内部で重要なのは何か 私たちは、短波長のクォーツエミッタを使ったツインチューブ型の赤外線ヒーターを開発しました。これにより、エネルギーが迅速かつ直接供給され、即座に反応します。ツインチューブ構造により、スペースを取らずに高い出力密度を実現できるため、スピントラックやコーティング/焼成モジュール、硬化ステーションに簡単に設置できます。活性領域全体での温度均一性は±0.1℃以内であり、制御ループも再現性を重視して調整されているため、シフトを変えても焼成プロファイルが一定に保たれます。クリーンルーム適合性も問題ありません。使用されている材料や構造により、粒子の発生をほぼゼロに抑えているため、クラス1~100の環境に適しています。
なぜ私たちの世界で有用なのか ウェーハの乾燥や洗浄が迅速に行えるのは、赤外線が空気全体を温めるのではなく、ウェーハ自体に直接当たるからです。フォトレジスト処理では、ランプが一定の温度を維持するため、ラインエッジの粗さが改善され、熱的不均一性に起因する欠陥も減少します。包装においては、封止剤やアンダーフィルの均一な硬化が可能になり、ガラス転移や接着性も予測可能になります。また、ランプが対象物のみを加熱するため、エネルギー節約にもなります。信頼性も確認済みで、5,000時間以上の稼働でも出力の低下は5%未満です。
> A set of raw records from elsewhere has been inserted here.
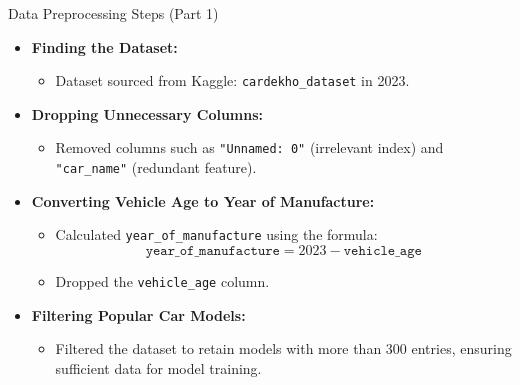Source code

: \documentclass{beamer}
\begin{document}
\begin{frame}{Data Preprocessing Steps (Part 1)}
    \begin{itemize}
        \item \textbf{Finding the Dataset:} 
        \begin{itemize}
            \item Dataset sourced from Kaggle: \texttt{cardekho\_dataset} in 2023.
        \end{itemize}
        
        \item \textbf{Dropping Unnecessary Columns:}
        \begin{itemize}
            \item Removed columns such as \texttt{"Unnamed: 0"} (irrelevant index) and \texttt{"car\_name"} (redundant feature).
        \end{itemize}
        
        \item \textbf{Converting Vehicle Age to Year of Manufacture:}
        \begin{itemize}
            \item Calculated \texttt{year\_of\_manufacture} using the formula: 
            \[ \texttt{year\_of\_manufacture} = 2023 - \texttt{vehicle\_age} \]
            \item Dropped the \texttt{vehicle\_age} column.
        \end{itemize}
        
        \item \textbf{Filtering Popular Car Models:}
        \begin{itemize}
            \item Filtered the dataset to retain models with more than 300 entries, ensuring sufficient data for model training.
        \end{itemize}
    \end{itemize}
\end{frame}
\end{document}
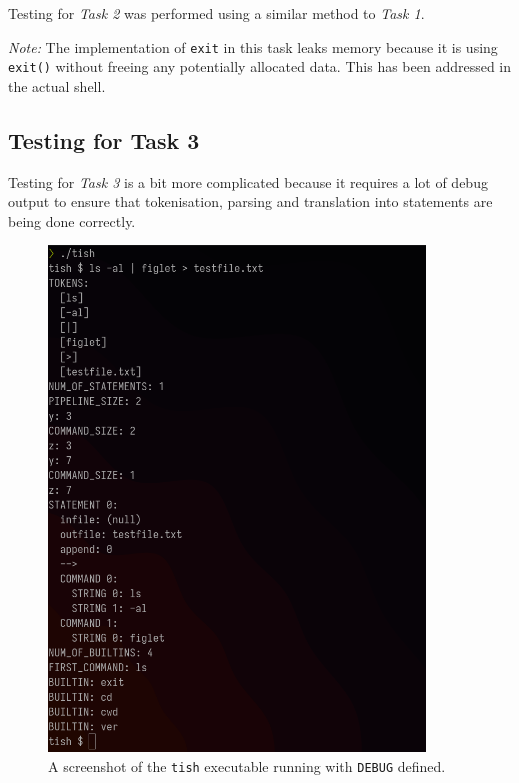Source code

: \documentclass[12pt]{article}
\begin{document}
Testing for \textit{Task 2} was performed using a similar method
to \textit{Task 1}.

\textit{Note:} The implementation of \texttt{exit} in this task
leaks memory because it is using \texttt{exit()} without freeing
any potentially allocated data. This has been addressed in the
actual shell.

\subsection{Testing for Task 3}\label{testing-task3}

Testing for \textit{Task 3} is a bit more complicated because it
requires a lot of debug output to ensure that tokenisation,
parsing and translation into statements are being done
correctly.

\newpage



% 

\begin{figure}[H]
\centering
\includegraphics[width=10cm]{task3and4-test}
\caption{A screenshot of the \texttt{tish} executable running
with \texttt{DEBUG} defined.}
\end{figure}
\end{document}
苦労して学ぶこと 赤外線は直線的にしか届きません。金属製の固定具は熱を反射し、チャックは影を作るため、局所的なホットスポットやコールドエッジが発生する可能性があります。そのため、ランプの位置は光学や幾何学的な要素を考慮して決定する必要があります。私たちは明確な取り付け範囲を提示し、設置時に一度だけの調整を推奨します。それ以降は、ランプは指定通りに動作し、定期的な交換のみを行えばよいのです。